# miraflores, barranco,centro y cerro san cristobal



## gorcha2 (Aug 31, 2008)

hola a todos, aqui les dejo unas fotos q tome en mi viaje a leema este año, espero sea de su agrado, bye


----------



## Exrexnotex (Sep 23, 2005)

Muy buenas fotos ! Las tomas desde el cerro San Cristobal son de lo mejor, el dia te ayudo tambien. Por otro lado, ese trencito de M esta en todos lados.


----------



## eduardo90 (Aug 6, 2008)

Es cierto son las mejores tomas que he visto del Cerro San Cristobal...buenas fotos


----------



## A380_luis (Jan 15, 2008)

Lima debe ser una de las ciudades más feas desde arriba, al menos una buena parte de ella, pero en fin, muy buenas fotos :cheers:


----------



## dra.naths (Feb 16, 2007)

es cierto.. el cielo despejado ayudo mucho en las fotos desde el Cerro San Cristobal! estan muy buenas!
y la foto del Parque del Amor al atardecer esta super!


----------



## Miraflorino (Nov 23, 2007)

*Excelentes tomas desde el Cerro San Cristóbal !!!!*

El Centro Histórico se ve espectacular y el Cementerio Presbítero Maestro se ve impactante !!!!.... El trencito de marras parece que no se cansa de recorrer todo el Centro... :bash::bash::bash::bash::bash:


----------



## gorcha2 (Aug 31, 2008)

hola , gracias por sus comentarios, si el dia estaba claro y eso ayuda mucho en las fotos, en cuanto al comentario del amigo forista q dice q la ciudad es una de las mas feas desde arriba, yo creo q si esa zona necesita una implementacion, se ve demasiado marron, espero que con los edificios del agustino que van a hacer cambien la cara, pongan zonas verdes, tb por nuestra situación geográfica desertica y ademas por que mucha gente no pinta sus casas y se ve un mar de ladrillo, aqui dejo unas fotos desde arriba de otras ciudades, para que comparen, en mi opinion lima se parece en cierta medida al Cairo, pero mejorada, son del cairo, barcelona, valencia,amman, praga , lisboa, estambul, en ese orden


----------



## Copihue (Nov 20, 2005)

Me encanto la cuarta foto es un mirador con una hermosa vista del mar.
Sus jardines impecables...se nota el cuidado que le dan a las areas verdes de su ciudad.

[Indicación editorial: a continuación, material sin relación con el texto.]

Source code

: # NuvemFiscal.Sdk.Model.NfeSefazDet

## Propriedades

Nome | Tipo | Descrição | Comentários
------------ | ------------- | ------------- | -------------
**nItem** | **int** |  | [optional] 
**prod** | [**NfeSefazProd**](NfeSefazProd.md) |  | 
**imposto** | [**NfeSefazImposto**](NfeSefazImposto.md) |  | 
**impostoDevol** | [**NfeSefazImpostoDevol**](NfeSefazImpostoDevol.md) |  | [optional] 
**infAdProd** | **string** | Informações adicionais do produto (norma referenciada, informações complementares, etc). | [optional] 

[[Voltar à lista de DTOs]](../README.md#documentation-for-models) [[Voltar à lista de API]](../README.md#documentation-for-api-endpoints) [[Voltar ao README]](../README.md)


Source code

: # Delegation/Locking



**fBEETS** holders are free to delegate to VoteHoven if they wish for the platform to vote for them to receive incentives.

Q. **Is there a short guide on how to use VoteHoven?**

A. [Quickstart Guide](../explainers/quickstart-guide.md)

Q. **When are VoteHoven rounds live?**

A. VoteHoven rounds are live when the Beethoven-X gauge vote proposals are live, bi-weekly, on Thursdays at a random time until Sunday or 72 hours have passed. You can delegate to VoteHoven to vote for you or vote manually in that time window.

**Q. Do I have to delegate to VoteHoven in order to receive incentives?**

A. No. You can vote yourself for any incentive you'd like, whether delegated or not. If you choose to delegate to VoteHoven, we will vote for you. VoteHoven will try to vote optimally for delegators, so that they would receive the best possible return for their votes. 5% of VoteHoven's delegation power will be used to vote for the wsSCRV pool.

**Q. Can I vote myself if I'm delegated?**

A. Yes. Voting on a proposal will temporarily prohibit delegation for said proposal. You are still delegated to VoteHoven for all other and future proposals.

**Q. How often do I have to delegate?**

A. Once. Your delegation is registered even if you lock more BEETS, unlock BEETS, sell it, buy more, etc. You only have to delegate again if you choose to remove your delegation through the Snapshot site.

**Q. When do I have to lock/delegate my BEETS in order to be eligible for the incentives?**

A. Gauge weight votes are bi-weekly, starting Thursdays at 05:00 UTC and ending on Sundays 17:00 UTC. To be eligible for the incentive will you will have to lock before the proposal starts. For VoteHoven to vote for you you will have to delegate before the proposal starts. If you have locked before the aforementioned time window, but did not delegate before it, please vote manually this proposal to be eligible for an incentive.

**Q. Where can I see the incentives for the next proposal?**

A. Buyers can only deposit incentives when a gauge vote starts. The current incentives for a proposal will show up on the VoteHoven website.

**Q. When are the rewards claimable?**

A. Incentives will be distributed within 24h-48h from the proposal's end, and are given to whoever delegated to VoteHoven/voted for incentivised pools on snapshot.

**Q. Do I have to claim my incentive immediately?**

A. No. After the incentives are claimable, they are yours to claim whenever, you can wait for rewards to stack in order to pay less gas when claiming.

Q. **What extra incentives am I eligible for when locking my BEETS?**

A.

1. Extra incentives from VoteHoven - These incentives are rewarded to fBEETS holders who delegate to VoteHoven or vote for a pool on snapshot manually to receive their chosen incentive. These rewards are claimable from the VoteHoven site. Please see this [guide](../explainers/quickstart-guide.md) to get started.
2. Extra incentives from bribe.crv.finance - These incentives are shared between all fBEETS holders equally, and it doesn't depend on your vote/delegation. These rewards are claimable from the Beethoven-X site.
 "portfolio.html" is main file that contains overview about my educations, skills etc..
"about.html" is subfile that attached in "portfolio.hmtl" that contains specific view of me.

Gorcha2...te dire que tienes la misma opinion que yo...pero no me atrevia a decirlo porque se que hay muchos foristas peruanos sensibles que se pueden ofender...pero pienso que LIMA... NO ES FEA... NI MUCHO MENOS....es una ciudad desertica y los peruanos han hecho mucho con el hecho que no llueve mucho...ojala otras ciudades deserticas tuvieran el ornato de sus jardines como lo hacen en Lima.
Han hecho grandes cambios para bien en su ciudad y cada dia se ve mejor.
Creo que se tienen que curar esa "sensibilidad" que tienen cuando un forista extranjero dice algo.. no siempre es para ofender.
Me gusta el arte de Peru, las ropas de los indigenas (sus bordados, son excepcionales) la musica andina, el arte que hay en sus iglesias...creo que tienen mucho de que sentirse orgullosos, aunque les falte desarrollo...pero para alla van y de aqui algunos años van estar muy desarrollados. Entiendo la frustracion de algunos foristas porque esos cambios se demoran en llegar...pero andando lento se avanza seguro.
Por eso creo que ustedes deben aceptar ciertas criticas constructivas...y deshechar los comentarios acidos...ojala que el 2009 sea un año de cambio para el latinscraper y que mucho de los inmaduros crezcan y convivan en armonia con los demas foristas.


----------



## Freed (Sep 15, 2008)

^^ Copihue ..Que linda.. tus palabras para se lo escribiste con el Corazon !


----------



## gonzalo reyes (Dec 21, 2008)

buenizimazz laz fotos de limaa


----------



## Copihue (Nov 20, 2005)

Freed said:


> ^^ Copihue ..Que linda.. tus palabras para se lo escribiste con el Corazon !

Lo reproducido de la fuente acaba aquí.